I was looking for a solution to a different problem and came upon this question, and decided that sounds like a cool feature to have. Using #Scheff's excellent answer as a base in addition to the solutions I developed for my other problem, I came up with a more elegant and full featured solution.
First, I created a few functions that read/write the time to/from memory. Writing to the shared memory folder prevents disk access and does not persist on reboot if the files are not cleaned for some reason
function roundseconds (){
# rounds a number to 3 decimal places
echo m=$1";h=0.5;scale=4;t=1000;if(m<0) h=-0.5;a=m*t+h;scale=3;a/t;" | bc
}
function bash_getstarttime (){
# places the epoch time in ns into shared memory
date +%s.%N >"/dev/shm/${USER}.bashtime.${1}"
}
function bash_getstoptime (){
# reads stored epoch time and subtracts from current
local endtime=$(date +%s.%N)
local starttime=$(cat /dev/shm/${USER}.bashtime.${1})
roundseconds $(echo $(eval echo "$endtime - $starttime") | bc)
}
The input to the bash_ functions is the bash PID
Those functions and the following are added to the ~/.bashrc file
ROOTPID=$BASHPID
bash_getstarttime $ROOTPID
These create the initial time value and store the bash PID as a different variable that can be passed to a function. Then you add the functions to PS0 and PS1
PS0='$(bash_getstarttime $ROOTPID) etc..'
PS1='\[\033[36m\] Execution time $(bash_getstoptime $ROOTPID)s\n'
PS1="$PS1"'and your normal PS1 here'
Now it will generate the time in PS0 prior to processing terminal input, and generate the time again in PS1 after processing terminal input, then calculate the difference and add to PS1. And finally, this code cleans up the stored time when the terminal exits:
function runonexit (){
rm /dev/shm/${USER}.bashtime.${ROOTPID}
}
trap runonexit EXIT
Putting it all together, plus some additional code being tested, and it looks like this:
The important parts are the execution time in ms, and the user.bashtime files for all active terminal PIDs stored in shared memory. The PID is also shown right after the terminal input, as I added display of it to PS0, and you can see the bashtime files added and removed.

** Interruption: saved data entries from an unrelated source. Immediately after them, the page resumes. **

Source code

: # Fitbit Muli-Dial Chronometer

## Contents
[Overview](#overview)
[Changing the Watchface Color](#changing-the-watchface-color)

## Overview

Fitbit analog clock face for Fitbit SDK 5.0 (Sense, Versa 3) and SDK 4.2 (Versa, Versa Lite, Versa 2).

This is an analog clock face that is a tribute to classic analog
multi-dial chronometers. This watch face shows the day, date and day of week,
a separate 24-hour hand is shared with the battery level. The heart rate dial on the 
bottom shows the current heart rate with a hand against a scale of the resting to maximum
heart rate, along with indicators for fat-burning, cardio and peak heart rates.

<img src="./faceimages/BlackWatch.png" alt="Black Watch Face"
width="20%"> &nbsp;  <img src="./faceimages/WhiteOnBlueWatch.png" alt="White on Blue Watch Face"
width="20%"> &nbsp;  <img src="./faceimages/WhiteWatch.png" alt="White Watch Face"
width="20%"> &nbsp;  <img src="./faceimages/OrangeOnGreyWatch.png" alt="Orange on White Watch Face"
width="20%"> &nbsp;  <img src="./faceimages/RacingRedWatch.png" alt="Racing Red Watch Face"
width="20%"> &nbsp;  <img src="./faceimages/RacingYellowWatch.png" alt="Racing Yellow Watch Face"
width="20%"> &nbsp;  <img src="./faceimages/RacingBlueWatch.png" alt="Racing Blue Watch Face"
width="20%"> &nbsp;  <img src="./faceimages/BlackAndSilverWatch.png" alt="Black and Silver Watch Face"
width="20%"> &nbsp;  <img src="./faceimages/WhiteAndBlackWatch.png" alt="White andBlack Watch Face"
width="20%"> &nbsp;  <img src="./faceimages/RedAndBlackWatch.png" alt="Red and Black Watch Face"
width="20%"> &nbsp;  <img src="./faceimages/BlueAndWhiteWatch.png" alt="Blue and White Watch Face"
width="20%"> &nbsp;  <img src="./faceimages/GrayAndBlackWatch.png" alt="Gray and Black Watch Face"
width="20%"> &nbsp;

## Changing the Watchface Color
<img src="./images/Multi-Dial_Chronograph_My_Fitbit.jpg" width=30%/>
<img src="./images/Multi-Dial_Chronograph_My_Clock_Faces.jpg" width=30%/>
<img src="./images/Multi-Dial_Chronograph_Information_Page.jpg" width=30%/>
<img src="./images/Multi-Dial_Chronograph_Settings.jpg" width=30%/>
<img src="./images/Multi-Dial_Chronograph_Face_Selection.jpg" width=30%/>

PS0='$(bash_getstarttime $ROOTPID) $ROOTPID experiments \[\033[00m\]\n'
As #tc said, using arithmetic expansion allows you to assign variables during the expansion of PS0 and PS1. Newer bash versions also allow PS* style expansion so you don't even need a subshell to get the current time. With bash 4.4:
# PS0 extracts a substring of length 0 from PS1; as a side-effect it causes
# the current time as epoch seconds to PS0time (no visible output in this case)

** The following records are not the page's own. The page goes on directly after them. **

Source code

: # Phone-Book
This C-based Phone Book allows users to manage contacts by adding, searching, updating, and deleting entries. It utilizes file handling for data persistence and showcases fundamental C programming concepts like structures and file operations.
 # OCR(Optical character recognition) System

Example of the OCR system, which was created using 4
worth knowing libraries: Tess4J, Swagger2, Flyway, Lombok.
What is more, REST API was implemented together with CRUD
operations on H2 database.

PS0='\[${PS1:$((PS0time=\D{%s}, PS1calc=1, 0)):0}\]'
# PS1 uses the same trick to calculate the time elapsed since PS0 was output.
# It also expands the previous command's exit status ($?), the current time
# and directory ($PWD rather than \w, which shortens your home directory path
# prefix to "~") on the next line, and finally the actual prompt: 'user#host> '
PS1='\nSeconds: $((PS1calc ? \D{%s}-$PS0time : 0)) Status: $?\n\D{%T} ${PWD:PS1calc=0}\n\u#\h> '
(The %N date directive does not seem to be implemented as part of \D{...} expansion with bash 4.4. This is a pity since we only have a resolution in single second units.)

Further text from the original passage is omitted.